À vrai dire nous savons que dans cette chasse l'agrainage de
chaque jour est copieux et se fait sur un assez long sentier, ce qui nous
oblige à remarquer que jamais les oiseaux n'y souffrent de la faim.
Ils n'ont donc aucun effort à faire pour s'alimenter, ce qui
peut contribuer à maintenir la bonne harmonie entre les deux espèces, et chaque
jour on peut le constater.
Au coup de sifflet du garde-éleveur leur annonçant la
distribution de la provende, ils accourent rechercher le grain répandu et,
quoique tous ensemble, ne se cherchent aucune querelle.

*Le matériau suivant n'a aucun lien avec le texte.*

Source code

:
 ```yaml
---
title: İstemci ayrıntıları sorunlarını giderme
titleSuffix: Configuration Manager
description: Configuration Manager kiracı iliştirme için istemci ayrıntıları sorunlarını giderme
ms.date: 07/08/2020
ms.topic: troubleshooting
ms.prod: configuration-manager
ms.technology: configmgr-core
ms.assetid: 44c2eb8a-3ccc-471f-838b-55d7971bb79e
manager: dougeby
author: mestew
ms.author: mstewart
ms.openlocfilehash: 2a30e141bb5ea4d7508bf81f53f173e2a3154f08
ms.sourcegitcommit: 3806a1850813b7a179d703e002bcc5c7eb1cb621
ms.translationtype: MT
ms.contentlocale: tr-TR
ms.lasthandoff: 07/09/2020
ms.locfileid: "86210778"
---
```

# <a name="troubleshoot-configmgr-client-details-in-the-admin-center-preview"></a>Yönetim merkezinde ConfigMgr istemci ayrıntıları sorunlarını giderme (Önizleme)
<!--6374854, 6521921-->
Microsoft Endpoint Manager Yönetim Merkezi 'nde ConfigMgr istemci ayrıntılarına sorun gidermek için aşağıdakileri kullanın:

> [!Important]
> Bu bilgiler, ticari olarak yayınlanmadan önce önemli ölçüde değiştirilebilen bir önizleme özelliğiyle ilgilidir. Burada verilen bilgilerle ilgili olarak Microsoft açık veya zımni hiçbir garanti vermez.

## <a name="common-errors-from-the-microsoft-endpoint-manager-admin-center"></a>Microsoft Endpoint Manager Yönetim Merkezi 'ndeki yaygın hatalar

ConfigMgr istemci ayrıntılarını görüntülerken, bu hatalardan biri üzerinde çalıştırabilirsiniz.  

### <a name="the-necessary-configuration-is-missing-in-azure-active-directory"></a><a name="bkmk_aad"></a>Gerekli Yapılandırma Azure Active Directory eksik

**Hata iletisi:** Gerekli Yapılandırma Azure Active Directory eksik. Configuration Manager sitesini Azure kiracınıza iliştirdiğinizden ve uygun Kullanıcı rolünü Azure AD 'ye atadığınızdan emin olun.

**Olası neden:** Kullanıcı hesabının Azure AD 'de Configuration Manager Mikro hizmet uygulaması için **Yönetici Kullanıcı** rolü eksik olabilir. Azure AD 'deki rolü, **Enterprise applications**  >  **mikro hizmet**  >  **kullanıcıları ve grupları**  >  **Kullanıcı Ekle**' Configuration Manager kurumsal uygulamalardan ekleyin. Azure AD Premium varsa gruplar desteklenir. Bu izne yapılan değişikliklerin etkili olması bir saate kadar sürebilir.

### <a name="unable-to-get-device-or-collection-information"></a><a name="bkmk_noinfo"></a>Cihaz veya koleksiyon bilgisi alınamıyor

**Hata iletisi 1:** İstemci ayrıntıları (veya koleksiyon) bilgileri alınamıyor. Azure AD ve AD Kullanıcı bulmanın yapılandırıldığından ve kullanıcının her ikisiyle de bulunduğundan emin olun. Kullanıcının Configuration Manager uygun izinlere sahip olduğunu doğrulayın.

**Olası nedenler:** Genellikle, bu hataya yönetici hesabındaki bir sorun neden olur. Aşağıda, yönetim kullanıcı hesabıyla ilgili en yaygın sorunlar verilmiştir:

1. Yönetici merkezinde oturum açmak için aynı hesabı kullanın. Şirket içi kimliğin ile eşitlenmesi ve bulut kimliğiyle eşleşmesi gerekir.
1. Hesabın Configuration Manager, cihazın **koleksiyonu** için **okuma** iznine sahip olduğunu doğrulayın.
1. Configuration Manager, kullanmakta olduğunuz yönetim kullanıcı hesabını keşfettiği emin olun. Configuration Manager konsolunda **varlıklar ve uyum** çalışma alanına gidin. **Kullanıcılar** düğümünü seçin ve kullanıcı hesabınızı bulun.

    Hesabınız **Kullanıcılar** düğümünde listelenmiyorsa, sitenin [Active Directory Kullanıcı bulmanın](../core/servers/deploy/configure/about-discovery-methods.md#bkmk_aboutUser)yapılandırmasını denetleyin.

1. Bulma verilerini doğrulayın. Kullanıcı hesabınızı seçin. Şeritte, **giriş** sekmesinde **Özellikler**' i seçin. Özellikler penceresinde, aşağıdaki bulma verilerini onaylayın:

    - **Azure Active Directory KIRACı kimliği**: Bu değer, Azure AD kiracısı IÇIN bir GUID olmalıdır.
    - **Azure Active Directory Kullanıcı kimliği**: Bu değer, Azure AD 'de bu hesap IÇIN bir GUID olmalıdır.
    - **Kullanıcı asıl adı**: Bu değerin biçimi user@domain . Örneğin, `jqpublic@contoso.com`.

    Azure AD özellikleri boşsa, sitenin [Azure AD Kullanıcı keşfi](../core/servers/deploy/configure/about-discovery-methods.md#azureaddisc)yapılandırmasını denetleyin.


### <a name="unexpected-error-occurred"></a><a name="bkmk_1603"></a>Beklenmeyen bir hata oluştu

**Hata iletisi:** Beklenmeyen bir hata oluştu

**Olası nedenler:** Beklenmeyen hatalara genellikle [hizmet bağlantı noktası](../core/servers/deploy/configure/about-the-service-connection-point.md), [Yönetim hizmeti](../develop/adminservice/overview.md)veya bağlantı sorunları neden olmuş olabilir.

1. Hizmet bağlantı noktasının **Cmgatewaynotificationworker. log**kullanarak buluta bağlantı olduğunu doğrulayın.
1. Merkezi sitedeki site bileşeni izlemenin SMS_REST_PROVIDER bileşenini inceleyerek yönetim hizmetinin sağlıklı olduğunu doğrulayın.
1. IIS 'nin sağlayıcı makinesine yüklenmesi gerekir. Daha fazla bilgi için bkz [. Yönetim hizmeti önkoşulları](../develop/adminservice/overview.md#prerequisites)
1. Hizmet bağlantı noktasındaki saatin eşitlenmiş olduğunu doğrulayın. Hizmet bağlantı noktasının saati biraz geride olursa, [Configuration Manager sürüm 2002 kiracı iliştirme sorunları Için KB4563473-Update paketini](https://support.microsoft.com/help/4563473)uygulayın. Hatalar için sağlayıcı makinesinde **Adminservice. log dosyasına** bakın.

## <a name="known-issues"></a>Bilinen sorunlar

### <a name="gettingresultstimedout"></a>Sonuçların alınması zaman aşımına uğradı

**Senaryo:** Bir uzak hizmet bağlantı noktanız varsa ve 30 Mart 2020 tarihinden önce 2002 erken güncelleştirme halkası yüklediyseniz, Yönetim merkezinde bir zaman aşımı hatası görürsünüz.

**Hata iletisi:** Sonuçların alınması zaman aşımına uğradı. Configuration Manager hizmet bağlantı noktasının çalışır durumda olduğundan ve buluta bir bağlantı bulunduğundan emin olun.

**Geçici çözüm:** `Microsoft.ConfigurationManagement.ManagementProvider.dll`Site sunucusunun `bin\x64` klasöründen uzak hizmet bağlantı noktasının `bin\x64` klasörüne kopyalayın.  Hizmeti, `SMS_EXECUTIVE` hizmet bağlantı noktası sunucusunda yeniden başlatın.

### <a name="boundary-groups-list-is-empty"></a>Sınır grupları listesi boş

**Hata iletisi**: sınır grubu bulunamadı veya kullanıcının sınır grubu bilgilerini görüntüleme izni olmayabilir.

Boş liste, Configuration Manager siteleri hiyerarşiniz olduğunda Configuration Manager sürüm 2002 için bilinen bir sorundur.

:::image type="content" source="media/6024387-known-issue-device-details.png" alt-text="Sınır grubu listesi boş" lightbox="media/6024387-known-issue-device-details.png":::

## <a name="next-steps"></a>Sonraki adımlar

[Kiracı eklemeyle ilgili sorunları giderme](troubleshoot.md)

Cela nous remet en mémoire une bien vieille histoire, mais
qui se renouvellerait, nous en sommes certain, si les faits se reproduisaient
comme nous allons les rappeler.
Un grand propriétaire du Midi, pour repeupler sa chasse,
avait fait venir, dans une petite île située en Méditerranée, des perdrix et
des faisans achetés en Bohême et qu'il avait l'intention de remettre en liberté
dans sa chasse un peu avant l'accouplement.

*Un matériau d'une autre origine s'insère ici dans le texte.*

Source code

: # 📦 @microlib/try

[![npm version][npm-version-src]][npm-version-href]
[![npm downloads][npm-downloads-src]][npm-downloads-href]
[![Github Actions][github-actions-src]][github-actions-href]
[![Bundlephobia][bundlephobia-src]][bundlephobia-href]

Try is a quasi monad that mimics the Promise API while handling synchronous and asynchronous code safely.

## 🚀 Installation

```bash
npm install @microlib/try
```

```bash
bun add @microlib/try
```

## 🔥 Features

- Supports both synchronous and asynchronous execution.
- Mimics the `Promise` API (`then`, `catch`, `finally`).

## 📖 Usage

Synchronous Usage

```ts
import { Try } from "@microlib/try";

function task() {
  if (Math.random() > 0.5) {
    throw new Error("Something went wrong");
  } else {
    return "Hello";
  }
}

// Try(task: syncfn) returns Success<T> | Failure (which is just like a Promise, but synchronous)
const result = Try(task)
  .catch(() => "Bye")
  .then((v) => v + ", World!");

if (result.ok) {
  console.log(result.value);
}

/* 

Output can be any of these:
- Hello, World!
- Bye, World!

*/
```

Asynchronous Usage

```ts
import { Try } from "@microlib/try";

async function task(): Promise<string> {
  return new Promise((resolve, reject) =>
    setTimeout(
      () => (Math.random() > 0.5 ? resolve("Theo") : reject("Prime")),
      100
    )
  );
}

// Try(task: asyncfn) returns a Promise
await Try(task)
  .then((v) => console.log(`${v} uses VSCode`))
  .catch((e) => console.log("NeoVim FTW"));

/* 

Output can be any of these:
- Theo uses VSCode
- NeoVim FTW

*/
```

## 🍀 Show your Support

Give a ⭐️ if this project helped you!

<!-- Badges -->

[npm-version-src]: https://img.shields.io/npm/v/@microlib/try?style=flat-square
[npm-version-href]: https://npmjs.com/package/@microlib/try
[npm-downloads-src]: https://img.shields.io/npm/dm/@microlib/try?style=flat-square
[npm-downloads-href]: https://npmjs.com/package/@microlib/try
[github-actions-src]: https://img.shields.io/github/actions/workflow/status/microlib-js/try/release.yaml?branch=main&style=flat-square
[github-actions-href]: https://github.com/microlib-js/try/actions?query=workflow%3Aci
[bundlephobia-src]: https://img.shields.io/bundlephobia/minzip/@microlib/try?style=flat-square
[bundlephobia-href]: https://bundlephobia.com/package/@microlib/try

Comme il fallait attendre cette époque, c'est-à-dire plus de
deux mois, et qu'il n'avait organisé aucun parquet dans ce but, il crut bien
faire de profiter d'un grand espace clos de murs qu'il avait à côté d'une
bergerie pour faire couvrir cette cour de grillage, afin d'en-faire un vaste
parquet.
Les oiseaux étaient arrivés en excellent état, mais, comme
le sol avait été fortement sali par les moutons, l'on préféra faire quelques
mangeoires dans lesquelles le grain était distribué chaque jour.
Cependant, au bout de peu de temps, des perdrix commençaient
à mourir et, comme on n'en connaissait pas la cause, on nous pria de nous y
rendre d'urgence, afin d'arrêter si possible ce qu'on craignait être le
commencement d'une épidémie.
Nous arrivâmes là-bas par un joli mistral. Le vent
tourbillonnait entre les quatre murs de l'enclos, où les feuilles et la
poussière dansaient une ronde folle.
Pour se mettre hors d'atteinte du tourbillon, perdrix et
faisans s'étaient réfugiés contre le mur d'où parvenait le vent, en attendant
la fin de la tourmente.
Le lendemain matin, nous étions de bonne heure près du parc
et il ne fallut que quelques instants pour nous rendre compte de la raison pour
laquelle mouraient les perdrix : la faim tout simplement.
En effet, le grain était distribué dans six petites auges
qui, aussitôt remplies, étaient prises d'assaut par tous les oiseaux.
Cependant les perdrix étaient à peine arrivées près des
auges qu'elles recevaient des coups de bec des faisans, qui ne leur
permettaient plus de s'approcher, mettant en pratique le proverbe : la
raison du plus fort est toujours la meilleure.
Nous le fîmes observer au garde, qui nous répondit n'avoir
pas d'autres bacs.
Il fallait prendre le taureau par les cornes et, n'osant pas
faire jeter le grain sur le sol par suite de l'humus qui s'y trouvait, nous
recherchâmes des assiettes en fer chez un commerçant du pays. Peu après, la
nourriture était distribuée dans une quinzaine de récipients placés dans
l'enclos, à des endroits choisis. Aussitôt ces assiettes garnies de grain,
comme il y avait assez de place pour que chaque oiseau ne gêne pas son voisin,
perdrix et faisans purent s'alimenter en même temps et sans querelle.
Cependant nous fîmes diviser la cour en deux parties, par un
grillage, car il était préférable que chaque espèce fût séparée. Le blé fut
donné après avoir été trempé pour le gonfler et, chaque jour, une bonne
provision de verdure hachée fut également distribuée. Il n'en fallut pas plus
pour qu'au bout de peu de jours les perdrix fussent rétablies.
René DANNIN,
Expert en agriculture (chasse et gibier) près les tribunaux.